Re: Pathname vs Make-pathname?

Unable to parse email body. Email id is 14046

Re: Pathname vs Make-pathname?


On Sep 9, 2016, at 12:17 AM, Madhu <enometh@meer.net> wrote:


* Chris Riesbeck Wrote on Thu, 8 Sep 2016 19:33:44 +0000:

| I take this to be asking why
|
| (pathname-name (make-pathname :name ""))
|
| returns NIL. This happens in Lispworks on both MacOS and Windows, but
| not in Allegro or SBCL.

But notice that (pathname-name (pathname "")) is also NIL

I don’t see the relevance of this example. Presumably (PATHNAME “”) calls (MAKE-PATHNAME) or the internal equivalent. NILs everywhere are to be expected.

The issue here is what does (MAKE-PATHNAME :NAME  “”) do.


No, I do not think David is asking this.  Phrasing the question this
way may confuse the issue, which about PARSE-NAMESTRING.

The question is about (pathname ".DS_Store")

".DS_Store" is ambiguous. How is it to be parsed?

It’s certainly implementation-defined but behavior should be consistent within one implementation.

[snipping]


But the question remains why does LW's MAKE-PATHNAME use NIL to
represent an empty name component instead of an empty string (or
alternatively why does PARSE-NAMESTRING an empty string instead of
NIL)

(pathname-name (make-pathname :name "" :type "DS_Store")) ;=> NIL
(pathname-name (pathname ".DS_Store")) ;=> “"

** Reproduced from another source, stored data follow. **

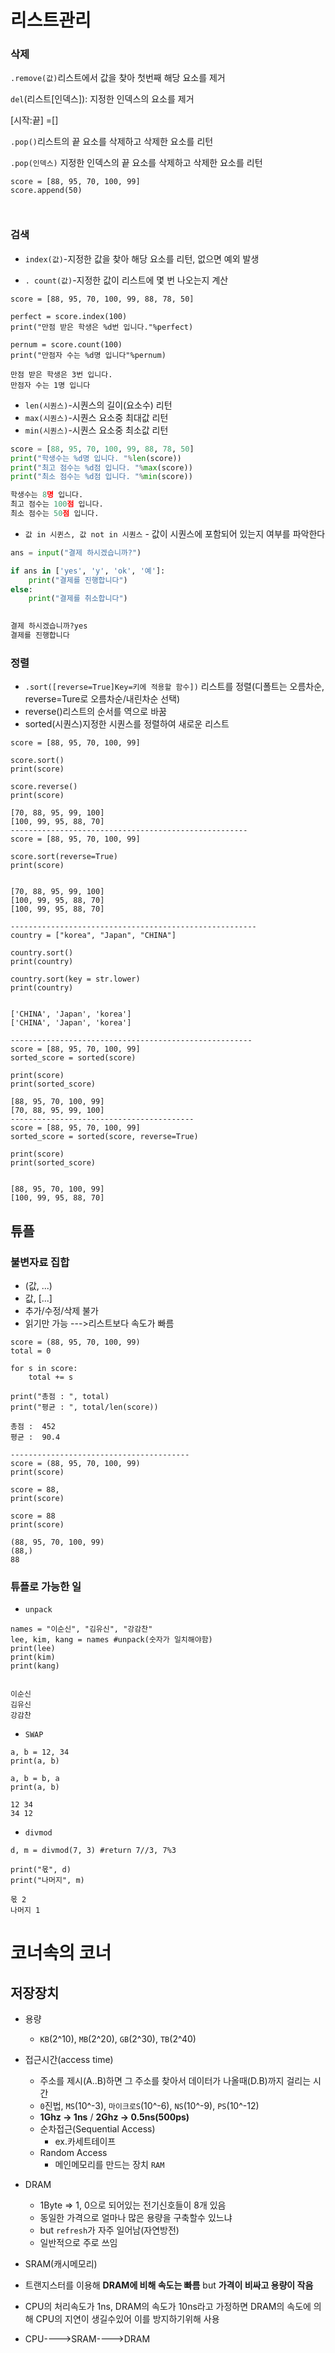 # 리스트관리

### 삭제

`.remove(값)`리스트에서 값을 찾아 첫번째 해당 요소를 제거

`del`(리스트[인덱스]): 지정한 인덱스의 요소를 제거

[시작:끝] =[]

`.pop()`리스트의 끝 요소를 삭제하고 삭제한 요소를 리턴

`.pop(인덱스)` 지정한 인덱스의 끝 요소를 삭제하고 삭제한 요소를 리턴

```
score = [88, 95, 70, 100, 99]
score.append(50)



```



### 검색

- `index(값)`-지정한 값을 찾아 해당 요소를 리턴, 없으면 예외 발생

- `. count(값)`-지정한 값이 리스트에 몇 번 나오는지 계산

  

```
score = [88, 95, 70, 100, 99, 88, 78, 50]

perfect = score.index(100)
print("만점 받은 학생은 %d번 입니다."%perfect)

pernum = score.count(100)
print("만점자 수는 %d명 입니다"%pernum)

만점 받은 학생은 3번 입니다.
만점자 수는 1명 입니다
```



- `len(시퀀스)`-시퀀스의 길이(요소수) 리턴
- `max(시퀀스)`-시퀀스 요소중 최대값 리턴
- `min(시퀀스)`-시퀀스 요소중 최소값 리턴

```python
score = [88, 95, 70, 100, 99, 88, 78, 50]
print("학생수는 %d명 입니다. "%len(score))
print("최고 점수는 %d점 입니다. "%max(score))
print("최소 점수는 %d점 입니다. "%min(score))

학생수는 8명 입니다. 
최고 점수는 100점 입니다. 
최소 점수는 50점 입니다.
```



- `값 in 시퀸스, 값 not in 시퀀스` - 값이 시퀀스에 포함되어 있는지 여부를 파악한다

```python
ans = input("결제 하시겠습니까?")

if ans in ['yes', 'y', 'ok', '예']:
    print("결제를 진행합니다")
else:
    print("결제를 취소합니다")
    

결제 하시겠습니까?yes
결제를 진행합니다
```

### 정렬

- `.sort([reverse=True]Key=키에 적용할 함수])` 리스트를 정렬(디폴트는 오름차순, reverse=Ture로 오름차순/내린차순 선택)
- reverse()리스트의 순서를 역으로 바꿈
- sorted(시퀀스)지정한 시퀀스를 정렬하여 새로운 리스트

```
score = [88, 95, 70, 100, 99]

score.sort()
print(score)

score.reverse()
print(score)

[70, 88, 95, 99, 100]
[100, 99, 95, 88, 70]
-----------------------------------------------------
score = [88, 95, 70, 100, 99]

score.sort(reverse=True)
print(score)


[70, 88, 95, 99, 100]
[100, 99, 95, 88, 70]
[100, 99, 95, 88, 70]

-------------------------------------------------------
country = ["korea", "Japan", "CHINA"]

country.sort()
print(country)

country.sort(key = str.lower)
print(country)


['CHINA', 'Japan', 'korea']
['CHINA', 'Japan', 'korea']

------------------------------------------------------
score = [88, 95, 70, 100, 99]
sorted_score = sorted(score)

print(score)
print(sorted_score)

[88, 95, 70, 100, 99]
[70, 88, 95, 99, 100]
-----------------------------------------
score = [88, 95, 70, 100, 99]
sorted_score = sorted(score, reverse=True)

print(score)
print(sorted_score)


[88, 95, 70, 100, 99]
[100, 99, 95, 88, 70]

```

## 튜플

### 불변자료 집합

- (값, ...)
- 값, [...]
- 추가/수정/삭제 불가
- 읽기만 가능 --->리스트보다 속도가 빠름

```
score = (88, 95, 70, 100, 99)
total = 0

for s in score:
    total += s

print("총점 : ", total)
print("평균 : ", total/len(score))

총점 :  452
평균 :  90.4

----------------------------------------
score = (88, 95, 70, 100, 99)
print(score)

score = 88,
print(score)

score = 88
print(score)

(88, 95, 70, 100, 99)
(88,)
88
```

### 튜플로 가능한 일

- `unpack`

```
names = "이순신", "김유신", "강감찬"          
lee, kim, kang = names #unpack(숫자가 일치해야함)
print(lee)
print(kim)
print(kang)


이순신
김유신
강감찬
```

- `SWAP`

```
a, b = 12, 34
print(a, b)

a, b = b, a
print(a, b)

12 34
34 12
```

- `divmod`

```
d, m = divmod(7, 3) #return 7//3, 7%3

print("몫", d)
print("나머지", m)

몫 2
나머지 1
```



# 코너속의 코너

## 저장장치

- 용량
  - `KB`(2^10), `MB`(2^20), `GB`(2^30), `TB`(2^40)

- 접근시간(access time)
  - 주소를 제시(A..B)하면 그 주소를 찾아서 데이터가 나올때(D.B)까지 걸리는 시간
  - `0`진법, `MS`(10^-3), `마이크로S`(10^-6), `NS`(10^-9), `PS`(10^-12)
  - **1Ghz -> 1ns** / **2Ghz -> 0.5ns(500ps)**
  - 순차접근(Sequential Access) 
    - ex.카세트테이프
  - Random Access
    - 메인메모리를 만드는 장치 `RAM`
- DRAM
  - 1Byte  => 1, 0으로 되어있는 전기신호들이 8개 있음 
  - 동일한 가격으로 얼마나 많은 용량을 구축할수 있느냐
  - but `refresh`가 자주 일어남(자연방전)
  - 일반적으로 주로 쓰임
-  SRAM(캐시메모리)
  - 트랜지스터를 이용해 **DRAM에 비해 속도는  빠름** but **가격이 비싸고 용량이 작음**
  - CPU의 처리속도가 1ns, DRAM의 속도가 10ns라고 가정하면 DRAM의 속도에 의해 CPU의 지연이 생길수있어
    이를 방지하기위해 사용
  - CPU---->SRAM---->DRAM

I agree this is the question, but it’s not just PATHNAME and PARSE-NAMESTRING that do this. Most critically for David’s case is that DIRECTORY returns file objects with “” names. Only MAKE-PATHNAME seems unable to create empty string file names.


My guess is NIL is a better choice when merging.


Better why? It’s different. Where would this be better than in Allegro and SBCL, where (MAKE-PATHNAME :NAME “”)  puts “” in the name field?


 It is also
potentially a wildcard for PATHNAME-MATCH-P with benefits precisely in
use cases such as David's case here!

(pathname-match-p "/dev/shm/.DS_Store"  ".DS_Store") ; => T

I’m confused. How does this show the benefit of MAKE-PATHNAME’s behavior? There’s probably no MAKE-PATHNAME call here, just implicit PATHNAME calls on both arguments. We already know PATHNAME will generate “” names.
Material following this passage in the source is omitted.